5 Steps to Reconnect with Your Partner During Your Awakening

As an Awakened woman, I have found a common theme amongst women who are traveling the path of the enlightened. Often times they feel a separateness between themselves and their partner as they embark on this journey. A separateness that allows fear to create a void -- a void of feeling like they’ll be walking this path alone and leaving their loved one behind. It’s interesting… at least in my experience, how quickly women are beginning to Rise but at the same time the men in their lives are staying the same. Not to say that there aren’t men on this same journey, because I know that there are. I know many. However, the clients that I work with often have a battle between wanting their partner to come along for the ride, even though they aren’t quite ready for it. They tend to have this need to force them into this Awakening process. Which creates tremendous resistance within the relationship… because… everyone’s journey is personal and different and unique. With this being said, as a Leader in the Lightworking community, I’ve come up with 5 steps on how to reconnect with your partner during this amazing, but not so linear journey of Awakening.

 

1. Spiritual Communication

We all know, at least we should, that communication is key in any relationship. However, the way we communicate is extremely important when embarking on this journey. It’s a soul-level communication. An understanding of your needs and your partner’s needs during this time. It’s about being completely transparent about your feelings, desires, and needs … but also allowing your partner to be that as well. It’s deep conversations that need to take place so that your Spirits can understand where each of you are at in the human experience. This type of communication will help you to connect with each other in a way that you weren’t before -- creating an unbreakable bond.

 

2) Showing Affection -- A little goes a long way

It seems like an easy concept, but it’s often forgotten. It’s the littlest things that can keep the affection thriving in your relationship. Your partner needs to know that even though you are “changing” or as I like to say, reconnecting with your authentic truth, it’s important for them to know that you still deeply care about them. Unless, of course, you don’t…. But that’s a whole other topic. Little things like holding hands, greeting them at the door with a hug and a kiss, a simple touch on the shoulder as you’re walking past them, or maybe even a pat on the butt (if that’s your thing). There are so many things you can do to show your partner you’re still “there”. You’re still attracted to them. You still love them. You still cherish them.

 

3) Make 1:1 time non-negotiable

Trust me, we get it. It’s hard as a mother, wife, entrepreneur, friend etc… to find the time to spend together.
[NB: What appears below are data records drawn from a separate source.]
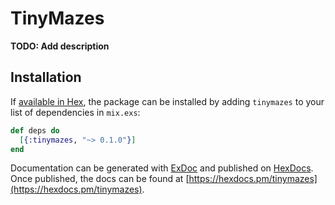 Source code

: # TinyMazes

**TODO: Add description**

## Installation

If [available in Hex](https://hex.pm/docs/publish), the package can be installed
by adding `tinymazes` to your list of dependencies in `mix.exs`:

```elixir
def deps do
  [{:tinymazes, "~> 0.1.0"}]
end
```

Documentation can be generated with [ExDoc](https://github.com/elixir-lang/ex_doc)
and published on [HexDocs](https://hexdocs.pm). Once published, the docs can
be found at [https://hexdocs.pm/tinymazes](https://hexdocs.pm/tinymazes).

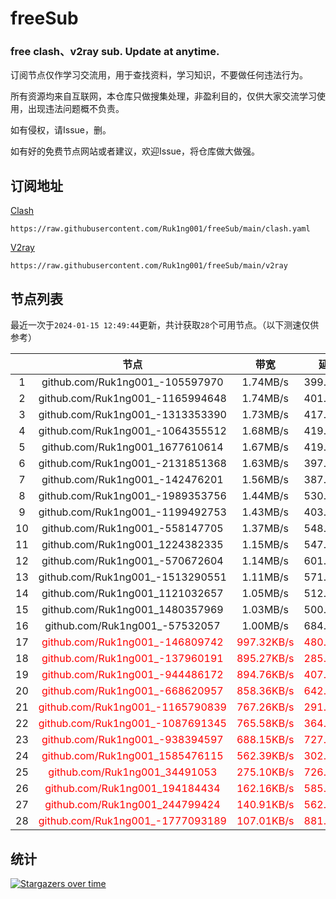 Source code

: # freeSub
### free clash、v2ray sub. Update at anytime.

订阅节点仅作学习交流用，用于查找资料，学习知识，不要做任何违法行为。

所有资源均来自互联网，本仓库只做搜集处理，非盈利目的，仅供大家交流学习使用，出现违法问题概不负责。

如有侵权，请Issue，删。

如有好的免费节点网站或者建议，欢迎Issue，将仓库做大做强。

## 订阅地址
[Clash](https://raw.githubusercontent.com/Ruk1ng001/freeSub/main/clash.yaml)
```
https://raw.githubusercontent.com/Ruk1ng001/freeSub/main/clash.yaml
```
[V2ray](https://raw.githubusercontent.com/Ruk1ng001/freeSub/main/v2ray)
```
https://raw.githubusercontent.com/Ruk1ng001/freeSub/main/v2ray
```

## 节点列表

最近一次于`2024-01-15 12:49:44`更新，共计获取`28`个可用节点。（以下测速仅供参考）

|  | 节点 | 带宽 | 延迟 |
|:-:|:--:|:--:|:--:|
 | 1 | github.com/Ruk1ng001_-105597970 | 1.74MB/s | 399.00ms |
 | 2 | github.com/Ruk1ng001_-1165994648 | 1.74MB/s | 401.00ms |
 | 3 | github.com/Ruk1ng001_-1313353390 | 1.73MB/s | 417.00ms |
 | 4 | github.com/Ruk1ng001_-1064355512 | 1.68MB/s | 419.00ms |
 | 5 | github.com/Ruk1ng001_1677610614 | 1.67MB/s | 419.00ms |
 | 6 | github.com/Ruk1ng001_-2131851368 | 1.63MB/s | 397.00ms |
 | 7 | github.com/Ruk1ng001_-142476201 | 1.56MB/s | 387.00ms |
 | 8 | github.com/Ruk1ng001_-1989353756 | 1.44MB/s | 530.00ms |
 | 9 | github.com/Ruk1ng001_-1199492753 | 1.43MB/s | 403.00ms |
 | 10 | github.com/Ruk1ng001_-558147705 | 1.37MB/s | 548.00ms |
 | 11 | github.com/Ruk1ng001_1224382335 | 1.15MB/s | 547.00ms |
 | 12 | github.com/Ruk1ng001_-570672604 | 1.14MB/s | 601.00ms |
 | 13 | github.com/Ruk1ng001_-1513290551 | 1.11MB/s | 571.00ms |
 | 14 | github.com/Ruk1ng001_1121032657 | 1.05MB/s | 512.00ms |
 | 15 | github.com/Ruk1ng001_1480357969 | 1.03MB/s | 500.00ms |
 | 16 | github.com/Ruk1ng001_-57532057 | 1.00MB/s | 684.00ms |
 | 17 | <font color=red>github.com/Ruk1ng001_-146809742</font> | <font color=red>997.32KB/s</font> | <font color=red>480.00ms</font> |
 | 18 | <font color=red>github.com/Ruk1ng001_-137960191</font> | <font color=red>895.27KB/s</font> | <font color=red>285.00ms</font> |
 | 19 | <font color=red>github.com/Ruk1ng001_-944486172</font> | <font color=red>894.76KB/s</font> | <font color=red>407.00ms</font> |
 | 20 | <font color=red>github.com/Ruk1ng001_-668620957</font> | <font color=red>858.36KB/s</font> | <font color=red>642.00ms</font> |
 | 21 | <font color=red>github.com/Ruk1ng001_-1165790839</font> | <font color=red>767.26KB/s</font> | <font color=red>291.00ms</font> |
 | 22 | <font color=red>github.com/Ruk1ng001_-1087691345</font> | <font color=red>765.58KB/s</font> | <font color=red>364.00ms</font> |
 | 23 | <font color=red>github.com/Ruk1ng001_-938394597</font> | <font color=red>688.15KB/s</font> | <font color=red>727.00ms</font> |
 | 24 | <font color=red>github.com/Ruk1ng001_1585476115</font> | <font color=red>562.39KB/s</font> | <font color=red>302.00ms</font> |
 | 25 | <font color=red>github.com/Ruk1ng001_34491053</font> | <font color=red>275.10KB/s</font> | <font color=red>726.00ms</font> |
 | 26 | <font color=red>github.com/Ruk1ng001_194184434</font> | <font color=red>162.16KB/s</font> | <font color=red>585.00ms</font> |
 | 27 | <font color=red>github.com/Ruk1ng001_244799424</font> | <font color=red>140.91KB/s</font> | <font color=red>562.00ms</font> |
 | 28 | <font color=red>github.com/Ruk1ng001_-1777093189</font> | <font color=red>107.01KB/s</font> | <font color=red>881.00ms</font> |


## 统计

[![Stargazers over time](https://starchart.cc/Ruk1ng001/freeSub.svg)](https://starchart.cc/Ruk1ng001/freeSub)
BUT, it’s absolutely necessary to keep the connection. This may sound crazy (or maybe not), but we’ve had to actually schedule time together because if we don’t… well, it just doesn’t happen. Lunch dates, weekly dates, coffee dates (or tea), quickies when he comes home from work, but also scheduled intimate time. Step 1 and 2 are difficult to achieve if we can’t make the time for each other.

 

4) Show them some grace

Let’s face it, as we progress on our journey’s, our partners may have no idea what we’re talking about. They don’t know our “lingo”, and most of the time they don’t see things the same way we do either. This is not a time to become frustrated. This is a time to show them some grace and compassion for where they are at on their journey. We can take this opportunity to teach and lead by example.

 

5) Be the Leader

I’ve heard this many times as I’ve talked with my mentors and asked, “How can I bring him with me?” They all say the exact same thing. We can’t force it. We can’t make them believe or practice the way we do things. We just have to Be. We have to lead the way so that when they are ready, the path is there to follow. We need to visualize them with us, instead of visualizing ourselves alone. This does not mean their journey will look exactly like ours. As I said before, each path is unique. However, we will be their Light to follow as they navigate through the darkness. We are the beckon of hope that change is possible. Living an authentic life is possible. Reconnecting with our Spirit is possible. Reconnecting with each other is possible.